# VaR Toolkit — Reusable Risk Analysis (Parametric / Historical / Monte Carlo)

This notebook computes Value-at-Risk (VaR), Expected Shortfall (ES), and basic backtesting.  
It is **reusable**: change a few parameters and rerun.

**Data sources (choose one):**
- **yfinance** (default, no token)
- **TuShare** (optional, requires a token; set via `.env` or code cell)
- CSV (optional fallback)

Outputs: figures in `./figures/` and a summary CSV in `./outputs/summary.csv`.


## 0. Parameters

In [None]:

# ---- Edit these ----
SYMBOL = "600036.SS"   # e.g., '600036.SS' (CMB); US tickers like 'AAPL'; HK '0700.HK'
START  = "2018-01-01"
END    = "2025-01-01"

DATA_SOURCE = "yfinance"   # "yfinance" (default) | "tushare" | "csv"
CSV_PATH    = "zhaoshang.csv"  # only used if DATA_SOURCE='csv'

CONF_LEVELS = [0.95, 0.99]
HORIZONS    = [1, 10]

MC_SEED = 42
MC_N    = 100000

FIG_DIR = "figures"
OUT_DIR = "outputs"
# --------------------

import os, math, numpy as np, pandas as pd, matplotlib.pyplot as plt
from pathlib import Path
from scipy.stats import norm

pd.options.display_float_format = "{:.6f}".format
plt.rcParams["figure.figsize"] = (10, 6)

Path(FIG_DIR).mkdir(parents=True, exist_ok=True)
Path(OUT_DIR).mkdir(parents=True, exist_ok=True)

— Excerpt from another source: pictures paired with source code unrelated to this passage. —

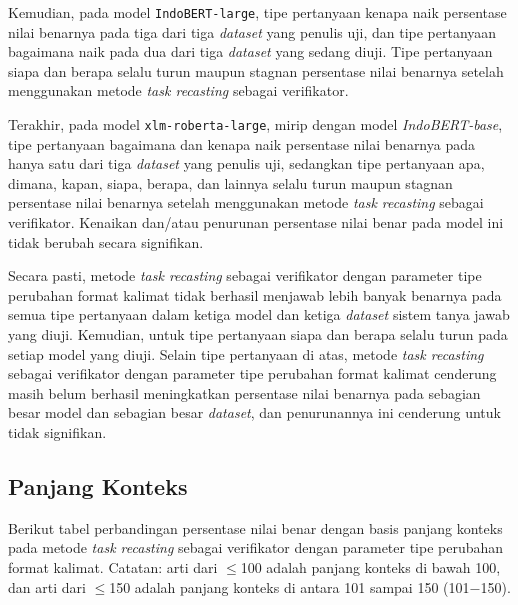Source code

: Kemudian, pada model \texttt{IndoBERT-large}, tipe pertanyaan kenapa naik persentase nilai benarnya pada tiga dari tiga \emph{dataset} yang penulis uji, dan tipe pertanyaan bagaimana naik pada dua dari tiga \emph{dataset} yang sedang diuji. Tipe pertanyaan siapa dan berapa selalu turun maupun stagnan persentase nilai benarnya setelah menggunakan metode \emph{task recasting} sebagai verifikator.

Terakhir, pada model \texttt{xlm-roberta-large}, mirip dengan model \emph{IndoBERT-base}, tipe pertanyaan bagaimana dan kenapa naik persentase nilai benarnya pada hanya satu dari tiga \emph{dataset} yang penulis uji, sedangkan tipe pertanyaan apa, dimana, kapan, siapa, berapa, dan lainnya selalu turun maupun stagnan persentase nilai benarnya setelah menggunakan metode \emph{task recasting} sebagai verifikator. Kenaikan dan/atau penurunan persentase nilai benar pada model ini tidak berubah secara signifikan.

Secara pasti, metode \emph{task recasting} sebagai verifikator dengan parameter tipe perubahan format kalimat tidak berhasil menjawab lebih banyak benarnya pada semua tipe pertanyaan dalam ketiga model dan ketiga \emph{dataset} sistem tanya jawab yang diuji. Kemudian, untuk tipe pertanyaan siapa dan berapa selalu turun pada setiap model yang diuji. Selain tipe pertanyaan di atas, metode \emph{task recasting} sebagai verifikator dengan parameter tipe perubahan format kalimat cenderung masih belum berhasil meningkatkan persentase nilai benarnya pada sebagian besar model dan sebagian besar \emph{dataset}, dan penurunannya ini cenderung untuk tidak signifikan.

\subsection{Panjang Konteks}
Berikut tabel perbandingan persentase nilai benar dengan basis panjang konteks pada metode \emph{task recasting} sebagai verifikator dengan parameter tipe perubahan format kalimat. Catatan: arti dari $\leq$100 adalah panjang konteks di bawah 100, dan arti dari $\leq$150 adalah panjang konteks di antara 101 sampai 150 (101$-$150).

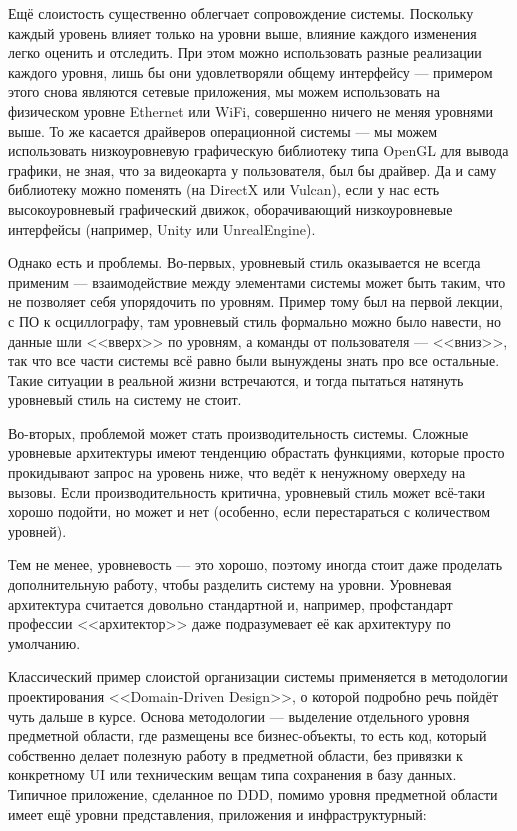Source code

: \documentclass[a5paper]{article}
\begin{document}
Ещё слоистость существенно облегчает сопровождение системы. Поскольку каждый уровень влияет только на уровни выше, влияние каждого изменения легко оценить и отследить. При этом можно использовать разные реализации каждого уровня, лишь бы они удовлетворяли общему интерфейсу --- примером этого снова являются сетевые приложения, мы можем использовать на физическом уровне Ethernet или WiFi, совершенно ничего не меняя уровнями выше. То же касается драйверов операционной системы --- мы можем использовать низкоуровневую графическую библиотеку типа OpenGL для вывода графики, не зная, что за видеокарта у пользователя, был бы драйвер. Да и саму библиотеку можно поменять (на DirectX или Vulcan), если у нас есть высокоуровневый графический движок, оборачивающий низкоуровневые интерфейсы (например, Unity или UnrealEngine).

Однако есть и проблемы. Во-первых, уровневый стиль оказывается не всегда применим --- взаимодействие между элементами системы может быть таким, что не позволяет себя упорядочить по уровням. Пример тому был на первой лекции, с ПО к осциллографу, там уровневый стиль формально можно было навести, но данные шли <<вверх>> по уровням, а команды от пользователя --- <<вниз>>, так что все части системы всё равно были вынуждены знать про все остальные. Такие ситуации в реальной жизни встречаются, и тогда пытаться натянуть уровневый стиль на систему не стоит. 

Во-вторых, проблемой может стать производительность системы. Сложные уровневые архитектуры имеют тенденцию обрастать функциями, которые просто прокидывают запрос на уровень ниже, что ведёт к ненужному оверхеду на вызовы. Если производительность критична, уровневый стиль может всё-таки хорошо подойти, но может и нет (особенно, если перестараться с количеством уровней). 

Тем не менее, уровневость --- это хорошо, поэтому иногда стоит даже проделать дополнительную работу, чтобы разделить систему на уровни. Уровневая архитектура считается довольно стандартной и, например, профстандарт профессии <<архитектор>> даже подразумевает её как архитектуру по умолчанию.

Классический пример слоистой организации системы применяется в методологии проектирования <<Domain-Driven Design>>, о которой подробно речь пойдёт чуть дальше в курсе. Основа методологии --- выделение отдельного уровня предметной области, где размещены все бизнес-объекты, то есть код, который собственно делает полезную работу в предметной области, без привязки к конкретному UI или техническим вещам типа сохранения в базу данных. Типичное приложение, сделанное по DDD, помимо уровня предметной области имеет ещё уровни представления, приложения и инфраструктурный:
\end{document}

print("SYMBOL:", SYMBOL, "|", START, "→", END, "| Source:", DATA_SOURCE)


## 1. Data loading

In [None]:

def load_yfinance(symbol, start, end):
    try:
        import yfinance as yf
    except Exception as e:
        raise ImportError("yfinance not installed. `pip install yfinance`.")
    data = yf.download(symbol, start=start, end=end, progress=False)
    if data is None or len(data)==0:
        raise ValueError("No data from yfinance. Check symbol or dates.")
    df = data.reset_index()[["Date","Adj Close"]].rename(columns={"Date":"datetime","Adj Close":"close"})
    return df

def load_tushare(symbol, start, end):
    # TuShare requires a token. Put it in .env as TUSHARE_TOKEN or set TS_TOKEN in code.
    token = os.getenv("TUSHARE_TOKEN", os.getenv("TS_TOKEN", "")).strip()
    if not token:
        raise ValueError("Missing TuShare token. Set TUSHARE_TOKEN in environment/.env.")
    try:
        import tushare as ts
    except Exception:
        raise ImportError("tushare not installed. `pip install tushare`.")
    ts.set_token(token)
    pro = ts.pro_api(token)
    # Convert dates to YYYYMMDD
    s = pd.Timestamp(start).strftime("%Y%m%d")
    e = pd.Timestamp(end).strftime("%Y%m%d")
    # For A-share, TuShare uses ts_code like '600036.SH'
    ts_code = symbol if symbol.endswith((".SH", ".SZ")) else symbol
    df = pro.daily(ts_code=ts_code, start_date=s, end_date=e)
    if df is None or len(df)==0:
        raise ValueError("No data from TuShare. Check ts_code and date window.")
    df["trade_date"] = pd.to_datetime(df["trade_date"], format="%Y%m%d", errors="coerce")
    df = df.rename(columns={"trade_date":"datetime", "close":"close"})[["datetime","close"]]
    df = df.sort_values("datetime").reset_index(drop=True)
    return df

def load_csv(csv_path):
    df = pd.read_csv(csv_path)
    # date column detection
    for c in ["datetime","trade_date","date","Date"]:
        if c in df.columns:
            date_col = c
            break
    else:
        raise ValueError("CSV must include one date column: datetime/trade_date/date/Date")
    if date_col == "trade_date":
        df[date_col] = pd.to_datetime(df[date_col].astype(str), format="%Y%m%d", errors="coerce")
    else:
        df[date_col] = pd.to_datetime(df[date_col], errors="coerce")
    # price column detection
    for c in ["close","Close","Adj Close","adj_close","AdjClose"]:
        if c in df.columns:
            price_col = c
            break
    else:
        raise ValueError("CSV must include a price column like close/Adj Close")
    df = df[[date_col, price_col]].rename(columns={date_col:"datetime", price_col:"close"})
    df = df.sort_values("datetime").dropna().reset_index(drop=True)
    return df

if DATA_SOURCE == "yfinance":
    raw = load_yfinance(SYMBOL, START, END)
elif DATA_SOURCE == "tushare":
    raw = load_tushare(SYMBOL, START, END)
elif DATA_SOURCE == "csv":
    if not os.path.exists(CSV_PATH):
        raise FileNotFoundError(f"CSV not found: {CSV_PATH}")
    raw = load_csv(CSV_PATH)
else:
    raise ValueError("Unknown DATA_SOURCE. Use 'yfinance' | 'tushare' | 'csv'.")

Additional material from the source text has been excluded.